Seine Grenzen kennt Tukur: „Wenn zu hoch und zu tief gesungen wird. Kurt Weill ist für uns zu komplex. Aber Cole Porter, genial als Komponist und Texter, liegt uns sehr. Den könnte ich rauf und runter spielen. Wir versuchen, anders als Max Raabe, die Songs zu dekonstruieren und sie überraschend neu zu interpretieren.
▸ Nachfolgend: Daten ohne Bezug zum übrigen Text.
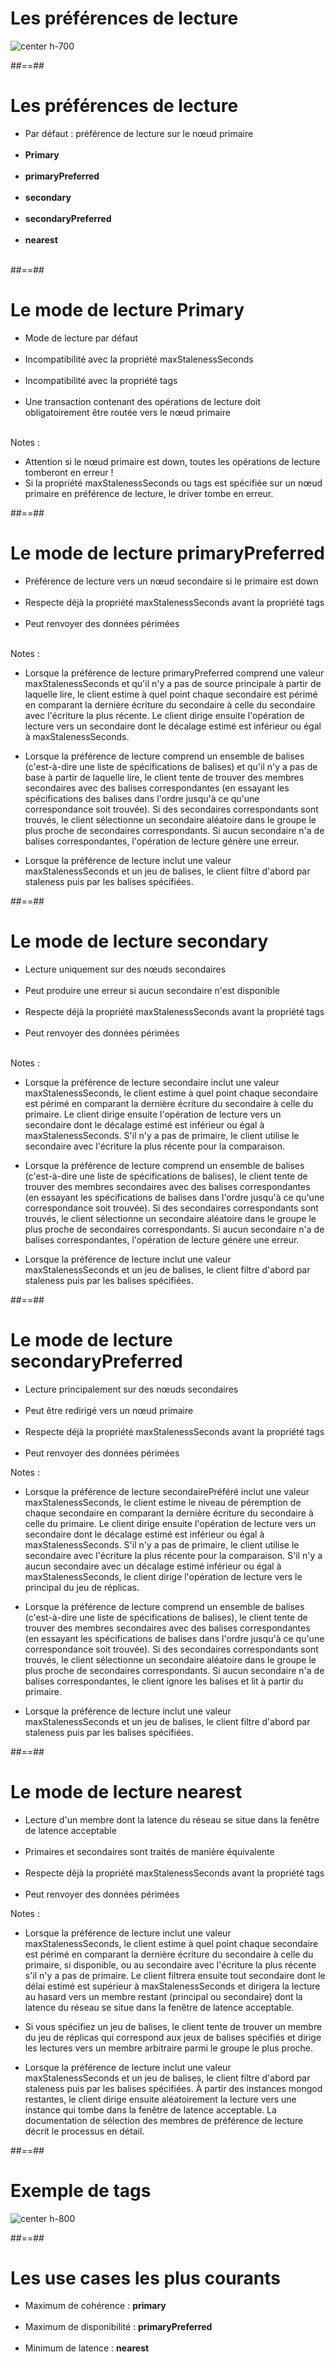 <!-- .slide -->
# Les préférences de lecture
![center h-700](assets/images/school/replication/read-preference.svg)

##==##

<!-- .slide -->
# Les préférences de lecture
- Par défaut : préférence de lecture sur le nœud primaire <br/><br/>
- <b>Primary</b> <br/><br/>
- <b>primaryPreferred</b> <br/><br/>
- <b>secondary</b> <br/><br/>
- <b>secondaryPreferred</b> <br/><br/>
- <strong>nearest</strong> <br/><br/>

##==##

<!-- .slide -->
# Le mode de lecture Primary
- Mode de lecture par défaut <br/><br/>
- Incompatibilité avec la propriété maxStalenessSeconds <br/><br/>
- Incompatibilité avec la propriété tags <br/><br/>
- Une transaction contenant des opérations de lecture doit obligatoirement être routée vers le nœud primaire <br/><br/>

Notes : 
 - Attention si le nœud primaire est down, toutes les opérations de lecture tomberont en erreur !
 - Si la propriété maxStalenessSeconds ou tags est spécifiée sur un nœud primaire en préférence de lecture, le driver tombe en erreur.

##==##

<!-- .slide -->
# Le mode de lecture primaryPreferred
- Préférence de lecture vers un nœud secondaire si le primaire est down <br/><br/>
- Respecte déjà la propriété maxStalenessSeconds avant la propriété tags <br/><br/>
- Peut renvoyer des données périmées <br/><br/>

Notes :
- Lorsque la préférence de lecture primaryPreferred comprend une valeur maxStalenessSeconds et qu'il n'y a pas de source principale à partir de laquelle lire, le client estime à quel point chaque secondaire est périmé en comparant la dernière écriture du secondaire à celle du secondaire avec l'écriture la plus récente. Le client dirige ensuite l'opération de lecture vers un secondaire dont le décalage estimé est inférieur ou égal à maxStalenessSeconds.

- Lorsque la préférence de lecture comprend un ensemble de balises (c'est-à-dire une liste de spécifications de balises) et qu'il n'y a pas de base à partir de laquelle lire, le client tente de trouver des membres secondaires avec des balises correspondantes (en essayant les spécifications des balises dans l'ordre jusqu'à ce qu'une correspondance soit trouvée). Si des secondaires correspondants sont trouvés, le client sélectionne un secondaire aléatoire dans le groupe le plus proche de secondaires correspondants. Si aucun secondaire n'a de balises correspondantes, l'opération de lecture génère une erreur.

- Lorsque la préférence de lecture inclut une valeur maxStalenessSeconds et un jeu de balises, le client filtre d'abord par staleness puis par les balises spécifiées.

##==##

<!-- .slide -->
# Le mode de lecture secondary
- Lecture uniquement sur des nœuds secondaires <br/><br/>
- Peut produire une erreur si aucun secondaire n'est disponible <br/><br/>
- Respecte déjà la propriété maxStalenessSeconds avant la propriété tags <br/><br/>
- Peut renvoyer des données périmées <br/><br/>

Notes :
- Lorsque la préférence de lecture secondaire inclut une valeur maxStalenessSeconds, le client estime à quel point chaque secondaire est périmé en comparant la dernière écriture du secondaire à celle du primaire. Le client dirige ensuite l'opération de lecture vers un secondaire dont le décalage estimé est inférieur ou égal à maxStalenessSeconds. S'il n'y a pas de primaire, le client utilise le secondaire avec l'écriture la plus récente pour la comparaison.

- Lorsque la préférence de lecture comprend un ensemble de balises (c'est-à-dire une liste de spécifications de balises), le client tente de trouver des membres secondaires avec des balises correspondantes (en essayant les spécifications de balises dans l'ordre jusqu'à ce qu'une correspondance soit trouvée). Si des secondaires correspondants sont trouvés, le client sélectionne un secondaire aléatoire dans le groupe le plus proche de secondaires correspondants. Si aucun secondaire n'a de balises correspondantes, l'opération de lecture génère une erreur.

- Lorsque la préférence de lecture inclut une valeur maxStalenessSeconds et un jeu de balises, le client filtre d'abord par staleness puis par les balises spécifiées.

##==##

<!-- .slide: class="sfeir-basic-slide" -->
# Le mode de lecture secondaryPreferred
- Lecture principalement sur des nœuds secondaires <br/><br/>
- Peut être redirigé vers un nœud primaire <br/><br/>
- Respecte déjà la propriété maxStalenessSeconds avant la propriété tags <br/><br/>
- Peut renvoyer des données périmées

Notes :
- Lorsque la préférence de lecture secondairePréféré inclut une valeur maxStalenessSeconds, le client estime le niveau de péremption de chaque secondaire en comparant la dernière écriture du secondaire à celle du primaire. Le client dirige ensuite l'opération de lecture vers un secondaire dont le décalage estimé est inférieur ou égal à maxStalenessSeconds. S'il n'y a pas de primaire, le client utilise le secondaire avec l'écriture la plus récente pour la comparaison. S'il n'y a aucun secondaire avec un décalage estimé inférieur ou égal à maxStalenessSeconds, le client dirige l'opération de lecture vers le principal du jeu de réplicas.

- Lorsque la préférence de lecture comprend un ensemble de balises (c'est-à-dire une liste de spécifications de balises), le client tente de trouver des membres secondaires avec des balises correspondantes (en essayant les spécifications de balises dans l'ordre jusqu'à ce qu'une correspondance soit trouvée). Si des secondaires correspondants sont trouvés, le client sélectionne un secondaire aléatoire dans le groupe le plus proche de secondaires correspondants. Si aucun secondaire n'a de balises correspondantes, le client ignore les balises et lit à partir du primaire.

- Lorsque la préférence de lecture inclut une valeur maxStalenessSeconds et un jeu de balises, le client filtre d'abord par staleness puis par les balises spécifiées.

##==##

<!-- .slide -->
# Le mode de lecture nearest
- Lecture d'un membre dont la latence du réseau se situe dans la fenêtre de latence acceptable <br/><br/>
- Primaires et secondaires sont traités de manière équivalente <br/><br/>
- Respecte déjà la propriété maxStalenessSeconds avant la propriété tags <br/><br/>
- Peut renvoyer des données périmées

Notes :
- Lorsque la préférence de lecture inclut une valeur maxStalenessSeconds, le client estime à quel point chaque secondaire est périmé en comparant la dernière écriture du secondaire à celle du primaire, si disponible, ou au secondaire avec l'écriture la plus récente s'il n'y a pas de primaire. Le client filtrera ensuite tout secondaire dont le délai estimé est supérieur à maxStalenessSeconds et dirigera la lecture au hasard vers un membre restant (principal ou secondaire) dont la latence du réseau se situe dans la fenêtre de latence acceptable.

- Si vous spécifiez un jeu de balises, le client tente de trouver un membre du jeu de réplicas qui correspond aux jeux de balises spécifiés et dirige les lectures vers un membre arbitraire parmi le groupe le plus proche.

- Lorsque la préférence de lecture inclut une valeur maxStalenessSeconds et un jeu de balises, le client filtre d'abord par staleness puis par les balises spécifiées. À partir des instances mongod restantes, le client dirige ensuite aléatoirement la lecture vers une instance qui tombe dans la fenêtre de latence acceptable. La documentation de sélection des membres de préférence de lecture décrit le processus en détail.

##==##

<!-- .slide -->
# Exemple de tags
![center h-800](assets/images/school/replication/tags.png)

##==##

<!-- .slide" -->
# Les use cases les plus courants
- Maximum de cohérence : <b>primary</b> <br/><br/>
- Maximum de disponibilité : <b>primaryPreferred</b> <br/><br/>
- Minimum de latence : <b>nearest</b> <br/><br/>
Dass die Leute das Gefühl haben, das so noch nicht gehört zu haben.“
„Vielleicht ist es auch gar nicht so schlecht, wieder einmal Melodien zu hören, die man nachsingen kann“, sagt Tukur im KURIER-Gespräch. „Das geht in der zeitgenössischen Populärmusik nicht. Was singst du unter der Dusche? Was pfeifst du noch?“
Vor zwei Jahren ist er nach 20 Jahren Wohnsitz in Venedig nach Berlin gezogen: „Ich dachte, da geht jetzt die Post ab. Und dann war Lockdown. Es gibt ja nichts Deprimierenderes als eine Pandemie in einer Großstadt, wo man sieht, was man verpasst. Dann schon lieber in einem Dorf, da verpasst man nichts.“
Der 64-Jährige kommt immer mehr drauf, dass er die Großstadt nicht mehr braucht. Er hat „wirklich Heimweh nach Italien und vermisst die Liebenswürdigkeit und Höflichkeit der Italiener, die wir Deutschen überhaupt nicht haben“.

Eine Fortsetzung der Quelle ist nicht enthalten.